Triple Feature of Terror: John Carpenter’s The Thing!

Wilford Brimley was a versatile actor!

I have seen John Carpenter’s The Thing too many times to count, so at this point it’s tough to say how this movie affects me. I don’t even jump during the scary parts any more. However, I can tell you the way it affected me the first time I saw it.

I did not see The Thing in the theater. I saw it on HBO back in the mid-80’s. It was dinnertime, and I polished off a chicken pot pie while watching this movie. God’s honest truth, I didn’t eat chicken pot pie again for another decade.

When I rewatched The Thing this morning I ate toast with butter and strawberry jelly, and that went down much better. I’m not sure what to say at this point. Years ago, I read Alan Dean Foster’s movie novelization, and can still recall details of the author’s scientific explanations. The Thing internally blocks all oxygen to the brain, so the person suffers oxygen death. Even back then, I recognized a great example of handwavium when I saw it!
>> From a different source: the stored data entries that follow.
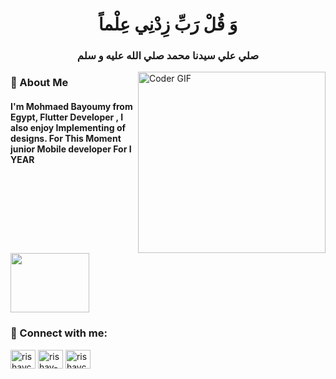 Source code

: <h1 align="center"> وَ قُلْ رَبِّ زِدْنِي عِلْماً </h1>
<h3 align="center"> صلي علي سيدنا محمد صلي الله عليه و سلم </h1>


<img align="right" src="https://media.tenor.com/itjFesV8_RUAAAAi/soulja-boy-pepe.gif*" alt="Coder GIF" width="300" height="290">

<h3>🔭 About Me</h3> 
<h4> I'm Mohmaed Bayoumy from Egypt, Flutter Developer , I also enjoy Implementing of designs. For This Moment junior Mobile developer For I YEAR </h4>

<img align="center" src="https://github.com/Govindv7555/Govindv7555/blob/main/49e76e0596857673c5c80c85b84394c1.gif" width= 50% height=95px>

 
<h3 align="left"> 💬 Connect with me:</h3>
<p align="left">
<a href="https://www.facebook.com/mando.bob.9674" target="blank"><img align="center" src="https://raw.githubusercontent.com/rahuldkjain/github-profile-readme-generator/master/src/images/icons/Social/facebook.svg" alt="rishavchanda" height="30" width="40" /></a>
<a href="https://www.linkedin.com/in/mohamed-sayed-bayoumy-036205232/" target="blank"><img align="center" src="https://raw.githubusercontent.com/rahuldkjain/github-profile-readme-generator/master/src/images/icons/Social/linked-in-alt.svg" alt="rishav-chanda-b89a791b3" height="30" width="40" /></a>
<a href="https://api.whatsapp.com/send?phone=01114205280" target="blank"><img align="center" src="https://raw.githubusercontent.com/rahuldkjain/github-profile-readme-generator/master/src/images/icons/Social/whatsapp.svg" alt="rishavchanda" height="30" width="40" /></a>
</p>
<!--
**mohamedSayedBayoumy/mohamedSayedBayoumy** is a ✨ _special_ ✨ repository because its `README.md` (this file) appears on your GitHub profile.

Here are some ideas to get you started:

- 🔭 I’m currently working on ...
- 🌱 I’m currently learning ...
- 👯 I’m looking to collaborate on ...
- 🤔 I’m looking for help with ...
- 💬 Ask me about ...
- 📫 How to reach me: ...
- 😄 Pronouns: ...
- ⚡ Fun fact: ...
-->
Let’s see…The Thing is the best remake of H.P. Lovecraft’s At the Mountains of Madness that’s ever been made. No offense to John W. Campbell, but the monster of this remake is a Shoggoth, right down to the eyes. I don’t know why Lovecraft the writer gets short shrift here, because he wrote some brilliant science fiction, and At the Mountains of Madness (which is science fiction) is one of the best things he’s ever written.

The Thing is an influential movie. Peter Watts wrote a sequel for Clarkesworld, which you can find here. There is a manga called Parasyte that uses the same concept, except the parasytes gobble up the person’s head and then control the body. The main character applies a tourniquet to his arm when the parasyte invades, so the lil’ bugger eats his arm instead and we have a symbiotic relationship. They should have made a sitcom!

What else…the effects are good. I liked the characters. I kept expecting Wilford Brimley to tell everyone to relax and dig into a hearty bowl of oatmeal. Garry, the head of the base, dyes his hair but leaves his snow white eyebrows untouched, which is a nice actor’s touch. And I loved MacReady’s sombrero! The characters don’t do too many stupid things until the end. The Thing itself is brilliant and almost certainly survived the final blast. The creature that attacks MacReady at the climax is the Dog Thing that escaped at the beginning of the film, not the Wilford Brimley Thing.

How can I not mention the original Thing, the best movie ever made about a blood-drinking space carrot? Carpenter must have liked the movie also, because that’s the flick the little kids in his movie Halloween are watching. Nowadays if a character in a horror movie watches a horror movie, it’s always The Night of the Living Dead.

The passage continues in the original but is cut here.